Big banks under fire as lending to SMEs fails to meet targets
Uk bank lending to businesses fell once again in May - raising fresh fears that lending targets agreed with the Government will be missed.
Bank lending to private non-financial companies fell by £1.8bn last month, compared to a drop of £700m in April, the Bank of England said.
The UK's top banks earlier this year said they would increase lending available to small and medium sized enterprise (SMEs) under the Project Merlin agreement.
But separate figures, published last month by the Bank, showed lending to SMEs was falling short and prompted accusations that banks were failing to do enough to help. Shortly after the figures were published, Business Secretary Vince Cable told MPs the Government is prepared to increase taxation on UK banks if they fail to back small businesses.
Barclays, Royal Bank of Scotland, Lloyds Banking Group, HSBC and Santander UK lent £16.8bn to small and medium enterprises (SMEs) in the first three months of the year, according to earlier figures from the Bank.

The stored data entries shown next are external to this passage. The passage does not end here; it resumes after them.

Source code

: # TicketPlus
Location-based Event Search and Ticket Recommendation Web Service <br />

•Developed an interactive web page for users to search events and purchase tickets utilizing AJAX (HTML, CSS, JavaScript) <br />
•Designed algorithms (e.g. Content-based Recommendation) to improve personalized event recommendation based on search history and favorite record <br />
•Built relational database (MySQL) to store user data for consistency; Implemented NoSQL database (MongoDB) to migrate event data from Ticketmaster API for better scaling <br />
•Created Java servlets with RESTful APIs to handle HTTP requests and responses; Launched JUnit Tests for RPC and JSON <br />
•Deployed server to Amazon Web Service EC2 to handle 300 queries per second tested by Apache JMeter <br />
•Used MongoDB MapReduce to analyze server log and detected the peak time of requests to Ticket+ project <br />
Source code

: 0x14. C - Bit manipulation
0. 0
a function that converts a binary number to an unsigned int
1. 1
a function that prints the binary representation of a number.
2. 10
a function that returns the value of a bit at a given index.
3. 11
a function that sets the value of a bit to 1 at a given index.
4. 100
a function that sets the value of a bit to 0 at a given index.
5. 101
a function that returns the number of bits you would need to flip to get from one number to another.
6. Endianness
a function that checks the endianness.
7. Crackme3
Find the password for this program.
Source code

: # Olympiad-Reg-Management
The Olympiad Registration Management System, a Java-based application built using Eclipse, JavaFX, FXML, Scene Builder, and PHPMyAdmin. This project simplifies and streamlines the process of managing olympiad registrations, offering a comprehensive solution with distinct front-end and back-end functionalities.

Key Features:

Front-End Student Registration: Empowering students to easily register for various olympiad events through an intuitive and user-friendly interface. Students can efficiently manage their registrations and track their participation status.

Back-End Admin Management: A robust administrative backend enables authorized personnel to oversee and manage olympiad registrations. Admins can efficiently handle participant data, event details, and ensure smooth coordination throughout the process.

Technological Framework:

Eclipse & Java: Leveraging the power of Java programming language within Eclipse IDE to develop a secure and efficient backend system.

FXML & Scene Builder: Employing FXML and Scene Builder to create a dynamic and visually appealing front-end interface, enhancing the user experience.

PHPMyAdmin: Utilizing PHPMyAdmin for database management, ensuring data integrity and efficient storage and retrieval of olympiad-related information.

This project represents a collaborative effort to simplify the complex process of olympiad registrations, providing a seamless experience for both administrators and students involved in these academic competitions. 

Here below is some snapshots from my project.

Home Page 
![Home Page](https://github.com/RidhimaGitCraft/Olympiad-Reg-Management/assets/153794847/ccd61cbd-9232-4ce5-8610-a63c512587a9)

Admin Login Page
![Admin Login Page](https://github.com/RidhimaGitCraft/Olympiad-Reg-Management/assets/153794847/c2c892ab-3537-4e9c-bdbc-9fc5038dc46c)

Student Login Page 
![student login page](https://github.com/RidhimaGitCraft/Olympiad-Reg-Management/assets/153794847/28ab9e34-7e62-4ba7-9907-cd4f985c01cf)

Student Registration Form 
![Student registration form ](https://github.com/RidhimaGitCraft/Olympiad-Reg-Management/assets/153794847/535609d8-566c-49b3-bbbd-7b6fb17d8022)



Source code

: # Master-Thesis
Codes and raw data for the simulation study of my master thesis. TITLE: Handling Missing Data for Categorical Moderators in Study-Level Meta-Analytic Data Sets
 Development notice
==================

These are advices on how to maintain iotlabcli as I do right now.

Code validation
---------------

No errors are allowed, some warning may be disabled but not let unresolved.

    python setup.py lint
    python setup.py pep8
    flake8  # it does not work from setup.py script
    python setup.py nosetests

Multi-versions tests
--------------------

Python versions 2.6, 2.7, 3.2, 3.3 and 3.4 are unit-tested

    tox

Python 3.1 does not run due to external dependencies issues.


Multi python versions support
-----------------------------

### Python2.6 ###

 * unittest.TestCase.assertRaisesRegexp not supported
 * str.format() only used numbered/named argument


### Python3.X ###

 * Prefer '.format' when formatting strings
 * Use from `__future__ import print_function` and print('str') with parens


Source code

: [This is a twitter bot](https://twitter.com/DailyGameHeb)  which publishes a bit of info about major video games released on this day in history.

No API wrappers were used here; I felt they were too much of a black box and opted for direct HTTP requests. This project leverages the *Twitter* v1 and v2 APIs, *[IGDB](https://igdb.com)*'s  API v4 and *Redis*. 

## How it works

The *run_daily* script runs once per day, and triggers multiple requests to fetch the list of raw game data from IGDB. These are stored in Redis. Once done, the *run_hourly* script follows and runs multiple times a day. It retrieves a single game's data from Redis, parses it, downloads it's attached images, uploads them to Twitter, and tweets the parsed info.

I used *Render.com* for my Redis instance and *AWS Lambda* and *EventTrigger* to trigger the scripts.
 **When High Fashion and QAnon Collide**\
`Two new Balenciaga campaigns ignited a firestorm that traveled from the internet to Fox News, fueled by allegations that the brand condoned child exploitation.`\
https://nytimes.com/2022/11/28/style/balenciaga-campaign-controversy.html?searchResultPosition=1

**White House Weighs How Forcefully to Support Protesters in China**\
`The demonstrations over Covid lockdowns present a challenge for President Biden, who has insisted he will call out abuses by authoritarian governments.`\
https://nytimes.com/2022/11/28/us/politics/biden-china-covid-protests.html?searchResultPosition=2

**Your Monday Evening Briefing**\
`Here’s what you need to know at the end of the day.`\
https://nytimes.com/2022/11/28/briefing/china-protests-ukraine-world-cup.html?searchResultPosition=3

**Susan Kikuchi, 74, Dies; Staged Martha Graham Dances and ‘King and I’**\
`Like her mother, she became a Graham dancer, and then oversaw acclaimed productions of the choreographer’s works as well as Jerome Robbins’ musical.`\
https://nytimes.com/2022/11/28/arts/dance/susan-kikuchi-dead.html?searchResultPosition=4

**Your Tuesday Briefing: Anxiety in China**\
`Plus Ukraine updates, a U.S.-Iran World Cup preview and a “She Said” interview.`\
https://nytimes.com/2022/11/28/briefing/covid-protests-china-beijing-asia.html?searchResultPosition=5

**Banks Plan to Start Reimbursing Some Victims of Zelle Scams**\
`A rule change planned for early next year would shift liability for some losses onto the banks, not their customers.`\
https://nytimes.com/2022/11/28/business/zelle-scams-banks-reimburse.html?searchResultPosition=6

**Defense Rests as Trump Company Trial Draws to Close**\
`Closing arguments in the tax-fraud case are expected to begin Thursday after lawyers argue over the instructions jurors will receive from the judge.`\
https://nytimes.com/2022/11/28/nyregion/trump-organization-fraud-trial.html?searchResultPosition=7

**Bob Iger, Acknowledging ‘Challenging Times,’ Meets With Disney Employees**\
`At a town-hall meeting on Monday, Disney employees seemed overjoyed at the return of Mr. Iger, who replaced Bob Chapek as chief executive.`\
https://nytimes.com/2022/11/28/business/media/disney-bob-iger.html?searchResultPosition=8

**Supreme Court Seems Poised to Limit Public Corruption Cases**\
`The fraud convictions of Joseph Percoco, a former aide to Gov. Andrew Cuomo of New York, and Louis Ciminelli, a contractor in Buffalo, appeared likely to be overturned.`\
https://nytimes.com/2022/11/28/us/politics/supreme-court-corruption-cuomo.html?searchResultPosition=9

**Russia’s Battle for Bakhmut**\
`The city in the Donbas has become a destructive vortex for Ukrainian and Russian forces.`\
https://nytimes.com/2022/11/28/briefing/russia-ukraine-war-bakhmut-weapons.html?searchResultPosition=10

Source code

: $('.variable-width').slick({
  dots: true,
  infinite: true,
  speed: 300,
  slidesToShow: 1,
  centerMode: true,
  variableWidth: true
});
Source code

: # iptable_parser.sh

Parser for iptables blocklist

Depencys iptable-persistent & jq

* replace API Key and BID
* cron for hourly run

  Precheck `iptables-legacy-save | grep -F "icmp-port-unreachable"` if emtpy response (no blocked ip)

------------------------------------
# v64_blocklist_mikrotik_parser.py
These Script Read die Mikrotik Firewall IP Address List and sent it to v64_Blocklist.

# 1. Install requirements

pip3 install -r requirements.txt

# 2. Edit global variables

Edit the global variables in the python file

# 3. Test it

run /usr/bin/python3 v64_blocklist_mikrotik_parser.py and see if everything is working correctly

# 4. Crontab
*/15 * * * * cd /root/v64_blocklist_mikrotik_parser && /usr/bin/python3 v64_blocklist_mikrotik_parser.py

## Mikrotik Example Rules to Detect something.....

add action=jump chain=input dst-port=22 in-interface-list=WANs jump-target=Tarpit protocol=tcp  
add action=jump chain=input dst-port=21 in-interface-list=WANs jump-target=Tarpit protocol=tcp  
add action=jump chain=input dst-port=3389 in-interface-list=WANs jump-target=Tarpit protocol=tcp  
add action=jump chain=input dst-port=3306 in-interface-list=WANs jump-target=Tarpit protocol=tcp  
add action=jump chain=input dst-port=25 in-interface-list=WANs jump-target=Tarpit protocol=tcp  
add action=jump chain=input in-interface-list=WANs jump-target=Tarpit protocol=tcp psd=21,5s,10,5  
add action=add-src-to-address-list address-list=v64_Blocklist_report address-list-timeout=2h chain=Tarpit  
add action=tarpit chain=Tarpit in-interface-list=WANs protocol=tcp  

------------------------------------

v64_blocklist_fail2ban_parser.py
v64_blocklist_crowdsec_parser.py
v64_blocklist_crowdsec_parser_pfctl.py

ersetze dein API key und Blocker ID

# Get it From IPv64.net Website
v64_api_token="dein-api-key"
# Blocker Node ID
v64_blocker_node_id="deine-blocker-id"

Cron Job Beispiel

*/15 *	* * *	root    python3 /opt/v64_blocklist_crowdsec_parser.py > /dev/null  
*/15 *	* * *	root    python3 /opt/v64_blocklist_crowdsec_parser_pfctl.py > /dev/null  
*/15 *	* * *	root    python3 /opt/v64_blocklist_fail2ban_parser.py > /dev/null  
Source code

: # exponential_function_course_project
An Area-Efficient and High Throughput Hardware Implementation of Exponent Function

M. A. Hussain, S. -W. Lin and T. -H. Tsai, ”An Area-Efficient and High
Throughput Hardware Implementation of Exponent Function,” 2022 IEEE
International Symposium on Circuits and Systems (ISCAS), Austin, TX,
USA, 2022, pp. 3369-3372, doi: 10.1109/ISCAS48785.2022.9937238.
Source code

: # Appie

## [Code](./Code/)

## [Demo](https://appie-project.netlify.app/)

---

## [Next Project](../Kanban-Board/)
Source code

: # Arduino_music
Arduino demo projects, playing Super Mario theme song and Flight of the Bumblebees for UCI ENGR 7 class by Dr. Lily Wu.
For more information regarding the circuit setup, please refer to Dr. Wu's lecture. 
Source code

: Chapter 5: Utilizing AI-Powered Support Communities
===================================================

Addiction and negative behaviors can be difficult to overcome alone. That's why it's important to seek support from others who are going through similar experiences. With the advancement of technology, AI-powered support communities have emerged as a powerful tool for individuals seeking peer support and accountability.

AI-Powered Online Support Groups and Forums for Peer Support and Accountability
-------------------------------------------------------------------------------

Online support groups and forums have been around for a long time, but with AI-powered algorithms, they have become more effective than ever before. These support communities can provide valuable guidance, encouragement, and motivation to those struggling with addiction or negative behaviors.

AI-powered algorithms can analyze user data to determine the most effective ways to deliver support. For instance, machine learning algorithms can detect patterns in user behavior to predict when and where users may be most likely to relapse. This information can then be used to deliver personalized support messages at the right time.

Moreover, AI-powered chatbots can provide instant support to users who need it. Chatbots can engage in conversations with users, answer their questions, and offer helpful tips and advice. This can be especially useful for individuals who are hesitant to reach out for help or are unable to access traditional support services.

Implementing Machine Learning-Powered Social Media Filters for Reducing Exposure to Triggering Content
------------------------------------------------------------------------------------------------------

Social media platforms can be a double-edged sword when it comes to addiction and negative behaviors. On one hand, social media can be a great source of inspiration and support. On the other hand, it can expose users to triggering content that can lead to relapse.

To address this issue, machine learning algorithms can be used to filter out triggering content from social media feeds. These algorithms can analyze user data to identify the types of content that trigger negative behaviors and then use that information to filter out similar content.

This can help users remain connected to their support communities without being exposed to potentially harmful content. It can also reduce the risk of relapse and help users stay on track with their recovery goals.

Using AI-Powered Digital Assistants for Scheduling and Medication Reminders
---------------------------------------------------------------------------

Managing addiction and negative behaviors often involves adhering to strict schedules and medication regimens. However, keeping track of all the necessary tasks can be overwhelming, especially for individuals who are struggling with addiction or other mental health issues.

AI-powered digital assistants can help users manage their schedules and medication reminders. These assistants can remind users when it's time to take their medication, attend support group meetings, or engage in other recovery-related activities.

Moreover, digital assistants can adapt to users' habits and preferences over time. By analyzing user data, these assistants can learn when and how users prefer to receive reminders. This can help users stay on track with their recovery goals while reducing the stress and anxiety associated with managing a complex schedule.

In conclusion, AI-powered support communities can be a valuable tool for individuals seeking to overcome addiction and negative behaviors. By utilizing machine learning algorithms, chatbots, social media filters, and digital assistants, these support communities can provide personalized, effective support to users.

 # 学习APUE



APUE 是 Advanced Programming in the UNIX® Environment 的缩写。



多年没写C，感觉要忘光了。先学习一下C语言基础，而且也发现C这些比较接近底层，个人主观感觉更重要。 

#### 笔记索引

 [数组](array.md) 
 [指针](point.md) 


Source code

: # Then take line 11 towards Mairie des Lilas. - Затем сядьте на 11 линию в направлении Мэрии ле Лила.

Under the Project Merlin agreement the banks said they would increase lending to SMEs to £76bn this year, which equates to £19bn in the first quarter.
The figures showed the banks were on course to meet overall business lending targets of £190bn this year, equal to £47.5bn for the quarter, as they lent £47.3bn in the period.
The Bank has recently reported that small firms perceive credit conditions to be "very tight" and many are reluctant to approach banks in case it leads to an increase in the cost of existing borrowings.
Howard Archer, chief UK and European economist at IHS Global Insight, said the further and increased drop in net lending to non-financial companies was influenced by low demand for credit and by many companies looking to pay down debt.